---------- LISTED ENTRIES ----------
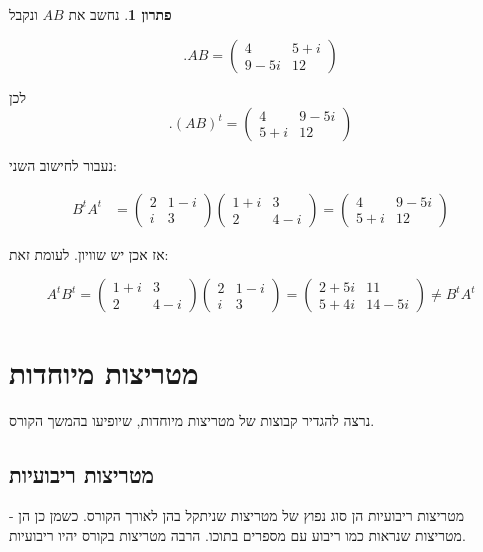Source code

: \documentclass[12pt]{report}
\theoremstyle{plain}
\theoremstyle{definition}
\newtheorem*{solution}{פתרון}
\newcommand{\0}{\mathbf{0}}
\begin{document}
\begin{solution}
נחשב את
$AB$ 
ונקבל

$$
.AB=
\begin{pmatrix}
4 & 5 + i \\
9 - 5i & 12
\end{pmatrix}
$$

לכן
$$
.(AB)^t=\begin{pmatrix}
4 & 9-5i \\
5+i & 12
\end{pmatrix}
$$

נעבור לחישוב השני:

$$
\begin{aligned}
B^t A^t &=
\begin{pmatrix}
2 & 1-i \\
i & 3
\end{pmatrix}
\begin{pmatrix}
1+i & 3 \\
2 & 4-i
\end{pmatrix}
=
\begin{pmatrix}
4 & 9 - 5i \\
5 + i & 12
\end{pmatrix}
\end{aligned}
$$

אז אכן יש שוויון. לעומת זאת:

$$
A^tB^t =
\begin{pmatrix}
1+i & 3 \\
2 & 4-i
\end{pmatrix}
\begin{pmatrix}
2 & 1-i \\
i & 3
\end{pmatrix}
=
\begin{pmatrix}
2+5i & 11 \\
5 + 4i & 14-5i
\end{pmatrix}\neq B^tA^t
$$
\end{solution}

\section{מטריצות מיוחדות}

נרצה להגדיר קבוצות של מטריצות מיוחדות, שיופיעו בהמשך הקורס.

\subsection{מטריצות ריבועיות}

מטריצות ריבועיות הן סוג נפוץ של מטריצות שניתקל בהן לאורך הקורס. כשמן כן הן - מטריצות שנראות כמו ריבוע עם מספרים בתוכו. הרבה מטריצות בקורס יהיו ריבועיות.
\end{document}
----------
▶ [DIRECTIONS FOR THIS TASK]
Reproduce the data above word for word and omit the images.

▶ [RESPONSE AREA]
Source code

: \documentclass[12pt]{report}
\theoremstyle{plain}
\theoremstyle{definition}
\newtheorem*{solution}{פתרון}
\newcommand{\0}{\mathbf{0}}
\begin{document}
\begin{solution}
נחשב את
$AB$ 
ונקבל

$$
.AB=
\begin{pmatrix}
4 & 5 + i \\
9 - 5i & 12
\end{pmatrix}
$$

לכן
$$
.(AB)^t=\begin{pmatrix}
4 & 9-5i \\
5+i & 12
\end{pmatrix}
$$

נעבור לחישוב השני:

$$
\begin{aligned}
B^t A^t &=
\begin{pmatrix}
2 & 1-i \\
i & 3
\end{pmatrix}
\begin{pmatrix}
1+i & 3 \\
2 & 4-i
\end{pmatrix}
=
\begin{pmatrix}
4 & 9 - 5i \\
5 + i & 12
\end{pmatrix}
\end{aligned}
$$

אז אכן יש שוויון. לעומת זאת:

$$
A^tB^t =
\begin{pmatrix}
1+i & 3 \\
2 & 4-i
\end{pmatrix}
\begin{pmatrix}
2 & 1-i \\
i & 3
\end{pmatrix}
=
\begin{pmatrix}
2+5i & 11 \\
5 + 4i & 14-5i
\end{pmatrix}\neq B^tA^t
$$
\end{solution}

\section{מטריצות מיוחדות}

נרצה להגדיר קבוצות של מטריצות מיוחדות, שיופיעו בהמשך הקורס.

\subsection{מטריצות ריבועיות}

מטריצות ריבועיות הן סוג נפוץ של מטריצות שניתקל בהן לאורך הקורס. כשמן כן הן - מטריצות שנראות כמו ריבוע עם מספרים בתוכו. הרבה מטריצות בקורס יהיו ריבועיות.
\end{document}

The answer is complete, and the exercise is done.